The vows you took bind you together with loving, honoring,
cherishing and faithfulness to each other through thick and thin.
Imagine what it would be like if your partner, your
soul-mate, suddenly lost their ability to communicate with you; their ability
to speak gone in an instant. All that you knew to be truth changed – a new
reality settled in its place.
Will your ability to seemingly “read their mind” prove to be
accurate? When there are no sentence fragments to guide you – will you know all
the answers?
Imagine, further, that along with the loss of their voice
they have lost the use of half of their body. One whole side completely useless
and limp. Everyday things like: eating, bathing, dressing, toileting…all impossible
without the aid of another.
A love nurtured and deepened over nearly five decades put to
the test in the refining fires of a stroke.
Sudden. Without warning. Silent.
Occasionally, in my line of work, I get to witness the kind
of love it takes to weather that kind of storm.
Once, in a blue moon, I walk away from a situation feeling
blessed and honored to have been in the presence of something that I cannot
fully comprehend.
Last week I had one of those rare moments.

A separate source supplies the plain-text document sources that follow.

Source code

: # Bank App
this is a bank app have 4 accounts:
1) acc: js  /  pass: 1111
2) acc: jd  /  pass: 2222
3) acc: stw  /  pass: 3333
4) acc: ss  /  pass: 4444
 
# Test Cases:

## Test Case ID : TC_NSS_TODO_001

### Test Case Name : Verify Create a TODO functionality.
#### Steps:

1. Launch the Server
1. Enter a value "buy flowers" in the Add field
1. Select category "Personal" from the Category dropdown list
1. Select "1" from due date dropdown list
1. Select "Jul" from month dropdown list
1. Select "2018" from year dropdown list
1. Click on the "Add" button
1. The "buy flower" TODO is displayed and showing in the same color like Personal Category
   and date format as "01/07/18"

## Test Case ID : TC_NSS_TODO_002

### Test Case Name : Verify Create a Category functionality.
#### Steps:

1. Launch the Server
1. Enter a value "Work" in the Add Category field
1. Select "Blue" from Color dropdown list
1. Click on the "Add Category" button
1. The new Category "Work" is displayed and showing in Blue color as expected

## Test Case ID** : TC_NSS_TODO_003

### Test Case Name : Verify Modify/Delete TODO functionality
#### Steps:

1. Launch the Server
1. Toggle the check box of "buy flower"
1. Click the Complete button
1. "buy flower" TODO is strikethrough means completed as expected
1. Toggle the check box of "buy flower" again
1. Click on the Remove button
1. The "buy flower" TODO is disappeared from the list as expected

I watched as one spouse cared for the other and struggled to
understand the “language” that the brain had created in the absence of true
speech. Facial expressions, intonation and one-handed gestures all there was to
go on.
In the several weeks since the stroke “yes”, “no” and “ok”
had been regained. At least, now, there was confirmation of accuracy - immediately.
Most of the time their closeness and the ability of one to understand the other
proves accurate and the ailing spouse is “heard”! The love they share is palpable and overwhelming. As I witnessed the strength of their marriage vows I was filled awe.
They do as much together as possible and their teamwork is allowing the slow and steady return of strength and movement in the limbs affected by the stroke. They have faith that, in time, full use of the affected limbs will return.
They have faith.
That is the cornerstone of their relationship. They share a
faith in God that surpassed the “tragedy” that took away (temporarily) a voice
and the ability to use one arm and one leg. They are holding on to that faith
with everything they have.
“For better or for worse”
“In sickness and in health”
Those words carry more weight when spoken in the context of
a major illness. I can only hope that I will pass the test should I ever be
faced with a challenge such as theirs.